▶ _INPUT DATA_:
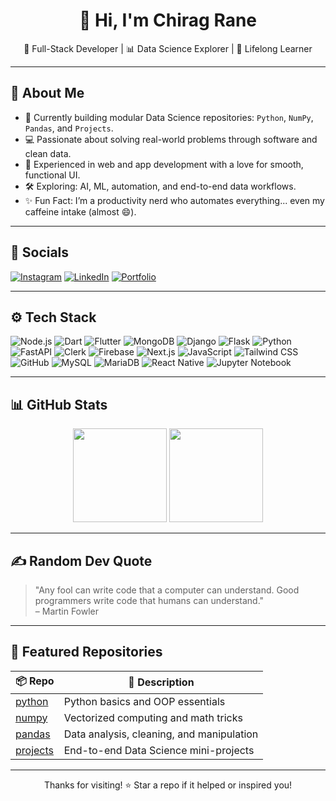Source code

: <h1 align="center">👋 Hi, I'm Chirag Rane</h1>
<p align="center">🚀 Full-Stack Developer | 📊 Data Science Explorer | 🧠 Lifelong Learner</p>

---

## 🐍 About Me

- 🔭 Currently building modular Data Science repositories: `Python`, `NumPy`, `Pandas`, and `Projects`.
- 💻 Passionate about solving real-world problems through software and clean data.
- 📱 Experienced in web and app development with a love for smooth, functional UI.
- 🛠 Exploring: AI, ML, automation, and end-to-end data workflows.
- ✨ Fun Fact: I’m a productivity nerd who automates everything... even my caffeine intake (almost 😄).

---

## 📲 Socials

[![Instagram](https://img.shields.io/badge/Instagram-%23E4405F.svg?style=for-the-badge&logo=instagram&logoColor=white)](https://www.instagram.com/chiragrane04/)
[![LinkedIn](https://img.shields.io/badge/LinkedIn-%230077B5.svg?style=for-the-badge&logo=linkedin&logoColor=white)](https://www.linkedin.com/in/chirag-rane-2a7ba5270/)
[![Portfolio](https://img.shields.io/badge/Portfolio-Coming_Soon-blue)](#)<!-- optional -->

---

## ⚙️ Tech Stack

![Node.js](https://img.shields.io/badge/Node.js-339933?style=for-the-badge&logo=nodedotjs&logoColor=white)
![Dart](https://img.shields.io/badge/Dart-0175C2?style=for-the-badge&logo=dart&logoColor=white)
![Flutter](https://img.shields.io/badge/Flutter-02569B?style=for-the-badge&logo=flutter&logoColor=white)
![MongoDB](https://img.shields.io/badge/MongoDB-47A248?style=for-the-badge&logo=mongodb&logoColor=white)
![Django](https://img.shields.io/badge/Django-092E20?style=for-the-badge&logo=django&logoColor=white)
![Flask](https://img.shields.io/badge/Flask-000000?style=for-the-badge&logo=flask&logoColor=white)
![Python](https://img.shields.io/badge/Python-3776AB?style=for-the-badge&logo=python&logoColor=white)
![FastAPI](https://img.shields.io/badge/FastAPI-009688?style=for-the-badge&logo=fastapi&logoColor=white)
![Clerk](https://img.shields.io/badge/Clerk-3E1E50?style=for-the-badge&logo=clerk&logoColor=white)
![Firebase](https://img.shields.io/badge/Firebase-FFCA28?style=for-the-badge&logo=firebase&logoColor=black)
![Next.js](https://img.shields.io/badge/Next.js-000000?style=for-the-badge&logo=nextdotjs&logoColor=white)
![JavaScript](https://img.shields.io/badge/JavaScript-F7DF1E?style=for-the-badge&logo=javascript&logoColor=black)
![Tailwind CSS](https://img.shields.io/badge/Tailwind_CSS-06B6D4?style=for-the-badge&logo=tailwindcss&logoColor=white)
![GitHub](https://img.shields.io/badge/GitHub-181717?style=for-the-badge&logo=github&logoColor=white)
![MySQL](https://img.shields.io/badge/MySQL-4479A1?style=for-the-badge&logo=mysql&logoColor=white)
![MariaDB](https://img.shields.io/badge/MariaDB-003545?style=for-the-badge&logo=mariadb&logoColor=white)
![React Native](https://img.shields.io/badge/React_Native-20232A?style=for-the-badge&logo=react&logoColor=61DAFB)
![Jupyter Notebook](https://img.shields.io/badge/Jupyter_Notebook-20232A?style=for-the-badge&logo=Jupyter_Notebook&logoColor=61DAFB)

---

## 📊 GitHub Stats

<!-- GitHub stats with streak and language usage -->
<div align="center">
  <img height="150em" src="https://github-readme-stats.vercel.app/api?username=heychirag-ds&show_icons=true&theme=tokyonight" />
  <img height="150em" src="https://github-readme-stats.vercel.app/api/top-langs/?username=heychirag-ds&layout=compact&theme=tokyonight" />
</div>

---

## ✍️ Random Dev Quote

> "Any fool can write code that a computer can understand. Good programmers write code that humans can understand."  
> – Martin Fowler

---

## 🧩 Featured Repositories

| 📦 Repo | 📌 Description |
|--------|----------------|
| [python](https://github.com/heychirag-ds/Python.git) | Python basics and OOP essentials |
| [numpy](https://github.com/heychirag-ds/Numpy.git) | Vectorized computing and math tricks |
| [pandas](https://github.com/heychirag-ds/Pandas.git) | Data analysis, cleaning, and manipulation |
| [projects](https://github.com/heychirag-ds/Projects.git) | End-to-end Data Science mini-projects |

---

<p align="center">
  Thanks for visiting! ⭐ Star a repo if it helped or inspired you!
</p>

▶ _TASK DIRECTIONS_:
Your response must consist of the lines from the beginning of the data through the line containing "- 🛠 Exploring: AI, ML, automation, and", transcribed exactly, with no pictures.

▶ _OUTPUT OF THE TASK_:
Source code

: <h1 align="center">👋 Hi, I'm Chirag Rane</h1>
<p align="center">🚀 Full-Stack Developer | 📊 Data Science Explorer | 🧠 Lifelong Learner</p>

---

## 🐍 About Me

- 🔭 Currently building modular Data Science repositories: `Python`, `NumPy`, `Pandas`, and `Projects`.
- 💻 Passionate about solving real-world problems through software and clean data.
- 📱 Experienced in web and app development with a love for smooth, functional UI.
- 🛠 Exploring: AI, ML, automation, and end-to-end data workflows.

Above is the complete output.